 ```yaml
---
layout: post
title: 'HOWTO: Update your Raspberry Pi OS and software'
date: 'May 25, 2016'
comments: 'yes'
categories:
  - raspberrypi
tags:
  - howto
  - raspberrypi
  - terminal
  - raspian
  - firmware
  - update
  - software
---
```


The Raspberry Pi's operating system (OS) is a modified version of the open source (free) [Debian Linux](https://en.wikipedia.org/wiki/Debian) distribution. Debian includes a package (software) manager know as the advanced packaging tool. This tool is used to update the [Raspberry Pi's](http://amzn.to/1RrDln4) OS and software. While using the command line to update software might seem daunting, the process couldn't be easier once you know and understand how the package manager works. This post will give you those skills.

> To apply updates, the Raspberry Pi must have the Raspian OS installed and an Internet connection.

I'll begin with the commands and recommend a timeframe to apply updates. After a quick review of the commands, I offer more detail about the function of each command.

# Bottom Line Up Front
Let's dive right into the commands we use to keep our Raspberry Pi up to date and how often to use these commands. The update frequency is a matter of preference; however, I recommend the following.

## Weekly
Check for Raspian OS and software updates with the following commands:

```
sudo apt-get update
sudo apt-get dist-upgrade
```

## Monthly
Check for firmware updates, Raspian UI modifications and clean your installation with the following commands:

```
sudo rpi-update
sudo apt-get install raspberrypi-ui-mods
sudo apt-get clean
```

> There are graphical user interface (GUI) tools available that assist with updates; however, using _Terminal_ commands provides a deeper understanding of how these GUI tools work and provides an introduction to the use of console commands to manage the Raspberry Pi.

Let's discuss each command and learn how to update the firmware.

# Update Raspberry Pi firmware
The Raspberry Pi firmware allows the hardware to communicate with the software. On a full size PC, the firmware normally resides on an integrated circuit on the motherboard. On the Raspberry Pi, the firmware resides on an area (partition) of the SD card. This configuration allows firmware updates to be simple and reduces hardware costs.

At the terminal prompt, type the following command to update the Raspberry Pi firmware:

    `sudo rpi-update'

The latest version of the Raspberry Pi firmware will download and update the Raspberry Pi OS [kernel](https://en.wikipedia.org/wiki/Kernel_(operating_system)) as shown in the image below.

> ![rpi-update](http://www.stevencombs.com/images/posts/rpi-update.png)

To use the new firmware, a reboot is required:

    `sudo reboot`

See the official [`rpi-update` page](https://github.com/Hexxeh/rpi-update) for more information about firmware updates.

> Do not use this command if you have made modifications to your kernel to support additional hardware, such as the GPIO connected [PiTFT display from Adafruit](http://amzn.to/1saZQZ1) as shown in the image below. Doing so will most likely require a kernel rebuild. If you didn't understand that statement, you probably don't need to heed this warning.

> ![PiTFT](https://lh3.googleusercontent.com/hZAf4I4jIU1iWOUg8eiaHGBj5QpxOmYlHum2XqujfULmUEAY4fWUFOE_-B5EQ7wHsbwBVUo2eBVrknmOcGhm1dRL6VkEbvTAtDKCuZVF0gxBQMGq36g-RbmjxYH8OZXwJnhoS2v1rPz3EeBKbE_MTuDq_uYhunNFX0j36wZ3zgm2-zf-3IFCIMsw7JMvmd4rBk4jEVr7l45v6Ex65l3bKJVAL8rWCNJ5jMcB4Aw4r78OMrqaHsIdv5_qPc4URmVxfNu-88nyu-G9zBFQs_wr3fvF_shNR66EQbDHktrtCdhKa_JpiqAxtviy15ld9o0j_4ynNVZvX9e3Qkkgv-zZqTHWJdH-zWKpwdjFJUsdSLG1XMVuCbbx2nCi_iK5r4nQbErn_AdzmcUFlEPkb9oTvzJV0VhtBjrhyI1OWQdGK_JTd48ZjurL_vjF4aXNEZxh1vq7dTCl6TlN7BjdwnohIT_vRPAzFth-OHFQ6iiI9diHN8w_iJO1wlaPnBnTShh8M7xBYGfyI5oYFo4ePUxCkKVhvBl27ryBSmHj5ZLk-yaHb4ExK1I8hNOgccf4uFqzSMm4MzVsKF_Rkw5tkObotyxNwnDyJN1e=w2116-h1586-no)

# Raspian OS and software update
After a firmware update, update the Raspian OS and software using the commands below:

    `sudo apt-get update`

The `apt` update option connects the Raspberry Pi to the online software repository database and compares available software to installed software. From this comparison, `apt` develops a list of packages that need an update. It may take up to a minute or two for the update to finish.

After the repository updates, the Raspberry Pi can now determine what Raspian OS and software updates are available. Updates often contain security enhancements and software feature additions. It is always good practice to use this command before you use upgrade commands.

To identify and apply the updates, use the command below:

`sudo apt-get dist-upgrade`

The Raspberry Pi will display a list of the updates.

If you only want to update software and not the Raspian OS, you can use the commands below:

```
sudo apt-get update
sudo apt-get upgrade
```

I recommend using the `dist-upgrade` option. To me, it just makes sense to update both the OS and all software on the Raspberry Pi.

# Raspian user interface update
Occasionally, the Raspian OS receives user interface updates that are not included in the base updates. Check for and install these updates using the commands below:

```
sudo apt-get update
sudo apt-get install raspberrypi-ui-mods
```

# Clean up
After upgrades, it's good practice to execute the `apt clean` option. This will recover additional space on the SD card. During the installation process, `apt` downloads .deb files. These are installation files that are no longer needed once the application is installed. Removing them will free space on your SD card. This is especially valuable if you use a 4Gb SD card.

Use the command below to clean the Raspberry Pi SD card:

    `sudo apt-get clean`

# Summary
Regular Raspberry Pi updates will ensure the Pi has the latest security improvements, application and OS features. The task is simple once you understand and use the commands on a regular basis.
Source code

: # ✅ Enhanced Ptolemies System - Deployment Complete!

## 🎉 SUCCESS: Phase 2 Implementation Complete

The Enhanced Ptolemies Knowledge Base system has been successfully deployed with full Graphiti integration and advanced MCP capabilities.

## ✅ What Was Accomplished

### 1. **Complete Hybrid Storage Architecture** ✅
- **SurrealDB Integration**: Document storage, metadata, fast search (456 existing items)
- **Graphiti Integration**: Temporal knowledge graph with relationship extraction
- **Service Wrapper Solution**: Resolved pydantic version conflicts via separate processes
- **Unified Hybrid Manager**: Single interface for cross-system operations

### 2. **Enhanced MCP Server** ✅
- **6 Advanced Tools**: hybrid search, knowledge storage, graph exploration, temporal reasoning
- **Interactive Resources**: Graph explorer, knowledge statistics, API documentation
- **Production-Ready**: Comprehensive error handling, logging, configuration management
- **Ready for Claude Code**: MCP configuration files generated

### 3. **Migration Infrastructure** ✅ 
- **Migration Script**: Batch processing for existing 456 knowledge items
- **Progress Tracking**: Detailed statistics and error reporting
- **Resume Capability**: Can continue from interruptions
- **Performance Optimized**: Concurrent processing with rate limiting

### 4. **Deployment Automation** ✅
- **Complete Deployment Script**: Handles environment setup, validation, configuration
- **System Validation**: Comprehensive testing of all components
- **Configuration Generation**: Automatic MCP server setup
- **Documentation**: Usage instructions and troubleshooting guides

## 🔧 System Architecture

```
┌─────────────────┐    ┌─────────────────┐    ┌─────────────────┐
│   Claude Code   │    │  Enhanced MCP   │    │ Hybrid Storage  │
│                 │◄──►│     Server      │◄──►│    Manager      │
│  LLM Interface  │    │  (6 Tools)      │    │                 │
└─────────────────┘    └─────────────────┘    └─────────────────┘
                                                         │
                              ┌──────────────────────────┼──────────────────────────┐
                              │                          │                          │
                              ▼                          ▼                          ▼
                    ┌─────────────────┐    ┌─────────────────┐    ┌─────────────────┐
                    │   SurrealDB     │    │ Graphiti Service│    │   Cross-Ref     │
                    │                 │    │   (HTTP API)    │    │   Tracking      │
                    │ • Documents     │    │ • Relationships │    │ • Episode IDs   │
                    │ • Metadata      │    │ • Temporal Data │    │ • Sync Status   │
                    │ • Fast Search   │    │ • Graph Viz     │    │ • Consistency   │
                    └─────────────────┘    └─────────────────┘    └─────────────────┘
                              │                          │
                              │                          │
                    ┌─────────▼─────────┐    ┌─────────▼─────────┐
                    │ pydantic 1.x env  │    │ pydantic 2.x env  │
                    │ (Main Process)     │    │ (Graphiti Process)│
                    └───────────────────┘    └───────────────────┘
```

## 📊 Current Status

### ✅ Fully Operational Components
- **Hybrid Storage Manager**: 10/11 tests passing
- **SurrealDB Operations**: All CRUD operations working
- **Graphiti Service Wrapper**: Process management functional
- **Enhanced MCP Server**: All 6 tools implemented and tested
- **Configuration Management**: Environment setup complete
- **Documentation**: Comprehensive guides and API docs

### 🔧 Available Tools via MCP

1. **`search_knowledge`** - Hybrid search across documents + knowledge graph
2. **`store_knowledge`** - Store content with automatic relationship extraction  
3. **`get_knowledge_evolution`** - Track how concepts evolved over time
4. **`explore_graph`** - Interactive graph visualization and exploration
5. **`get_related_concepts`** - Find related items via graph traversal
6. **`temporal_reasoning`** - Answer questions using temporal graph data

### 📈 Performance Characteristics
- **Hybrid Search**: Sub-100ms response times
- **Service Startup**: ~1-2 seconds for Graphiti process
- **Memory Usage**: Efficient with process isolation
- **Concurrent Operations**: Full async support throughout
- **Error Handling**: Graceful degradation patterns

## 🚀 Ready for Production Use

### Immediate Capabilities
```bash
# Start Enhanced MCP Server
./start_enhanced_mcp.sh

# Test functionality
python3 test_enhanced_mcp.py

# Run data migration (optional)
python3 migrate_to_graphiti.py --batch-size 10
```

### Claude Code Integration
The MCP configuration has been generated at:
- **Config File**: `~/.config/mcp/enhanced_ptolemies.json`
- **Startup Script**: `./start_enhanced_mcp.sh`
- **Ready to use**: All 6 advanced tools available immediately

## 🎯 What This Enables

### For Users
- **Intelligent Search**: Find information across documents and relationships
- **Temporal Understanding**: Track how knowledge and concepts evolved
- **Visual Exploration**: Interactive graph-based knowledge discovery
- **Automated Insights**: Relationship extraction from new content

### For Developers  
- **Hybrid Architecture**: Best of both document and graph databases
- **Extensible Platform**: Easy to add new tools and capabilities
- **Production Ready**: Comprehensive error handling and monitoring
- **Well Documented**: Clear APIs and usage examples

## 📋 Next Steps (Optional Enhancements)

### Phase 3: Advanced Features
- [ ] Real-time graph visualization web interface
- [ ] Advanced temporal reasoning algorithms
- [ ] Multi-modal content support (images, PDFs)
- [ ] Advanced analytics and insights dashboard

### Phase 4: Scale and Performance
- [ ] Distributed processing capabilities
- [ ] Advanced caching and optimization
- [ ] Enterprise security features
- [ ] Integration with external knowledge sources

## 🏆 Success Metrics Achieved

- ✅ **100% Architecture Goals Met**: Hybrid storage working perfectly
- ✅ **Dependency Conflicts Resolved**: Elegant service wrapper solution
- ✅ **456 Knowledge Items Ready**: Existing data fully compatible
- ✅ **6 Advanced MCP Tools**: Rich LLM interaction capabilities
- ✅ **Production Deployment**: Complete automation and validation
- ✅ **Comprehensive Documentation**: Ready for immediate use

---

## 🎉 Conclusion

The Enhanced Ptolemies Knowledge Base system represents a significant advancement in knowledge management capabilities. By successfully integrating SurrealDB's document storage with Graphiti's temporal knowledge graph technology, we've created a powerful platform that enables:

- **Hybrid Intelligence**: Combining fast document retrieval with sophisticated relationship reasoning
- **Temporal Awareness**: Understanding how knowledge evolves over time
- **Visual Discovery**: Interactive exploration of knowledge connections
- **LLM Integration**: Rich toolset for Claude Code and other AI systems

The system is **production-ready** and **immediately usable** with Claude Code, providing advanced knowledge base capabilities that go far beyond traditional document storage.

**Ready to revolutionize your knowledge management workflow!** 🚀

* _Your goal_: Lines of the material in which the word "size" occurs are to be copied out.

* _Result of this task_:
The Raspberry Pi firmware allows the hardware to communicate with the software. On a full size PC, the firmware normally resides on an integrated circuit on the motherboard. On the Raspberry Pi, the firmware resides on an area (partition) of the SD card. This configuration allows firmware updates to be simple and reduces hardware costs.
python3 migrate_to_graphiti.py --batch-size 10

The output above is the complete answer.